[Data items]
..........

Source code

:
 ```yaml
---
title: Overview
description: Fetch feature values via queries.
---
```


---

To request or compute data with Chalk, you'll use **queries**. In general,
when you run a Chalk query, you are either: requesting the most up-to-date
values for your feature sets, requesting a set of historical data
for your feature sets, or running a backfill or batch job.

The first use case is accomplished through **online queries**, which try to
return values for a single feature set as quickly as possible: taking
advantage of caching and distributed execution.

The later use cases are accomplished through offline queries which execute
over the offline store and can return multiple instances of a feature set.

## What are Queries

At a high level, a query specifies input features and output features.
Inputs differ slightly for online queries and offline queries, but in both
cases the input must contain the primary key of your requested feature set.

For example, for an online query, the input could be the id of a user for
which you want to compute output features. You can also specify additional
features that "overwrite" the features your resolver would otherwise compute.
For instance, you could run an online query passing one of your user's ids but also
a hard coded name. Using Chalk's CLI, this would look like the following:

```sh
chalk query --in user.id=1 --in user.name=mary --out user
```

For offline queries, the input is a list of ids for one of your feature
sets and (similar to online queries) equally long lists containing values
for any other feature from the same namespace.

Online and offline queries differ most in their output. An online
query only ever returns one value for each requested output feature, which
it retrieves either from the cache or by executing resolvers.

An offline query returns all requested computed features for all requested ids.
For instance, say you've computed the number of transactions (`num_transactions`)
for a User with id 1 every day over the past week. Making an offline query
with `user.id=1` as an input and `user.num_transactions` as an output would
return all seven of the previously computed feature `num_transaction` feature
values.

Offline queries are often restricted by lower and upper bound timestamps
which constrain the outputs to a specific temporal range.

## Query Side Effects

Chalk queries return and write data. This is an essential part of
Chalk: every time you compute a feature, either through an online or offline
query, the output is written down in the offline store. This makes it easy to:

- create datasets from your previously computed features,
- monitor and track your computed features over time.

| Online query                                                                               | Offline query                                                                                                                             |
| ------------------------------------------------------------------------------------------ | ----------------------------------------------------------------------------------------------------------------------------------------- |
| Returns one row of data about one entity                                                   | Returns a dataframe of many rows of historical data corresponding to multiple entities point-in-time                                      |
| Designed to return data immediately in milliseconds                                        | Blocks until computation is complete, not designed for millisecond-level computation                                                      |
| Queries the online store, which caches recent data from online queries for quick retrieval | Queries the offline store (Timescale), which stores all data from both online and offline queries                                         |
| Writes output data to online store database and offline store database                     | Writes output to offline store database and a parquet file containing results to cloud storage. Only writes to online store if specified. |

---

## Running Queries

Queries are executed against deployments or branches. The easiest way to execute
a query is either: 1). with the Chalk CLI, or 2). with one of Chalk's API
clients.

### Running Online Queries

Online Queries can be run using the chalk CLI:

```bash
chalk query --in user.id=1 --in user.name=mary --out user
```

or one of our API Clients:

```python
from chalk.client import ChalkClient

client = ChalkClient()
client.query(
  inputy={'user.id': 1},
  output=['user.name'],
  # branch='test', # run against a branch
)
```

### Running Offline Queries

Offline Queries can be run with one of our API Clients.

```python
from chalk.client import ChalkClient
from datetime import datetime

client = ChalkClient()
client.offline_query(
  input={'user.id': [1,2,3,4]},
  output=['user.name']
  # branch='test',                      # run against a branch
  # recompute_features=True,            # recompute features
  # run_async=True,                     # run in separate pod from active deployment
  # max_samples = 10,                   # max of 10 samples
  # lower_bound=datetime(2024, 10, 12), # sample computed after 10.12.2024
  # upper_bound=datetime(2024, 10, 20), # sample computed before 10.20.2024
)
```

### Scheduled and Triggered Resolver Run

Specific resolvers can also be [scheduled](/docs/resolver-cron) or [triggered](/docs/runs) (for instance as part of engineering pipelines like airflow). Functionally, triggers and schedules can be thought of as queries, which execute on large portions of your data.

..........

→ **Work to complete**:
All lines from the top of the data through the line containing "The later use" need to be retyped exactly, and nothing more.

→ **Response box**:
Source code

:
 ```yaml
---
title: Overview
description: Fetch feature values via queries.
---
```


---

To request or compute data with Chalk, you'll use **queries**. In general,
when you run a Chalk query, you are either: requesting the most up-to-date
values for your feature sets, requesting a set of historical data
for your feature sets, or running a backfill or batch job.

The first use case is accomplished through **online queries**, which try to
return values for a single feature set as quickly as possible: taking
advantage of caching and distributed execution.

The later use cases are accomplished through offline queries which execute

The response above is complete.